### ASSIGNED TASK
Transcribe exactly, and only, the lines from the one containing "### Query Generation" through the last line of the data.

[DATA — start]

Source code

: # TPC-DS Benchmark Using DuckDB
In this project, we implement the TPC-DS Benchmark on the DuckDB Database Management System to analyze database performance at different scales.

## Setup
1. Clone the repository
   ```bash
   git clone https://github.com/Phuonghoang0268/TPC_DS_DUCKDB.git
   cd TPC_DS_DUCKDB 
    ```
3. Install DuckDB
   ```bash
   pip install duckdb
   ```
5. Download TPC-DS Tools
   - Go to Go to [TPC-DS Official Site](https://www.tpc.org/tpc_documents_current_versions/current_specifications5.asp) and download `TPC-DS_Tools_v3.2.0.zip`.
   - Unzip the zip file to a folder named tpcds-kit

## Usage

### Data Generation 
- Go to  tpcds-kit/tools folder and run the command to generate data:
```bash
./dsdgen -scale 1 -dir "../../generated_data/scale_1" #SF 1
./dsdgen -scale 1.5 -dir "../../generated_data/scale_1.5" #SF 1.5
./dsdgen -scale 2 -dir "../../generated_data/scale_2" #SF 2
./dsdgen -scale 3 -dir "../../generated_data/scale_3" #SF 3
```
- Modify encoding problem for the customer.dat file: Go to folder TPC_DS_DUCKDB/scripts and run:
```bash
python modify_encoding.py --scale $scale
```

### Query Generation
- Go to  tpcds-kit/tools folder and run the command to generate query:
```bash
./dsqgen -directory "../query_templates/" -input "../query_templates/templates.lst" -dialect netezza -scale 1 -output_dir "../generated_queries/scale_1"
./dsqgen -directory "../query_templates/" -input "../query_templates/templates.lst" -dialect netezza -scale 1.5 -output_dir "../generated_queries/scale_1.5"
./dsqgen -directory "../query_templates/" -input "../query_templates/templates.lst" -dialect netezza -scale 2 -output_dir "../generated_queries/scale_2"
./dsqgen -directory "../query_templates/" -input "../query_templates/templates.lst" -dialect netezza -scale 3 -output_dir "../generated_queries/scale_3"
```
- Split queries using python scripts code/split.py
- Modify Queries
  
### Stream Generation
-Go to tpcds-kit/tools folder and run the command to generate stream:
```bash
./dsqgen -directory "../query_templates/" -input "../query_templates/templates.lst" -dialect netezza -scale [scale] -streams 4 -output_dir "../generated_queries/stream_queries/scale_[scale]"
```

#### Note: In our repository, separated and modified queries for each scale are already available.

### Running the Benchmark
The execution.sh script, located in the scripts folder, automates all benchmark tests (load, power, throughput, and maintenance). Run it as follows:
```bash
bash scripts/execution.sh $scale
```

[DATA — finish]

### ANSWER SPACE
### Query Generation
- Go to  tpcds-kit/tools folder and run the command to generate query:
```bash
./dsqgen -directory "../query_templates/" -input "../query_templates/templates.lst" -dialect netezza -scale 1 -output_dir "../generated_queries/scale_1"
./dsqgen -directory "../query_templates/" -input "../query_templates/templates.lst" -dialect netezza -scale 1.5 -output_dir "../generated_queries/scale_1.5"
./dsqgen -directory "../query_templates/" -input "../query_templates/templates.lst" -dialect netezza -scale 2 -output_dir "../generated_queries/scale_2"
./dsqgen -directory "../query_templates/" -input "../query_templates/templates.lst" -dialect netezza -scale 3 -output_dir "../generated_queries/scale_3"
```
- Split queries using python scripts code/split.py
- Modify Queries
  
### Stream Generation
-Go to tpcds-kit/tools folder and run the command to generate stream:
```bash
./dsqgen -directory "../query_templates/" -input "../query_templates/templates.lst" -dialect netezza -scale [scale] -streams 4 -output_dir "../generated_queries/stream_queries/scale_[scale]"
```

#### Note: In our repository, separated and modified queries for each scale are already available.

### Running the Benchmark
The execution.sh script, located in the scripts folder, automates all benchmark tests (load, power, throughput, and maintenance). Run it as follows:
```bash
bash scripts/execution.sh $scale
```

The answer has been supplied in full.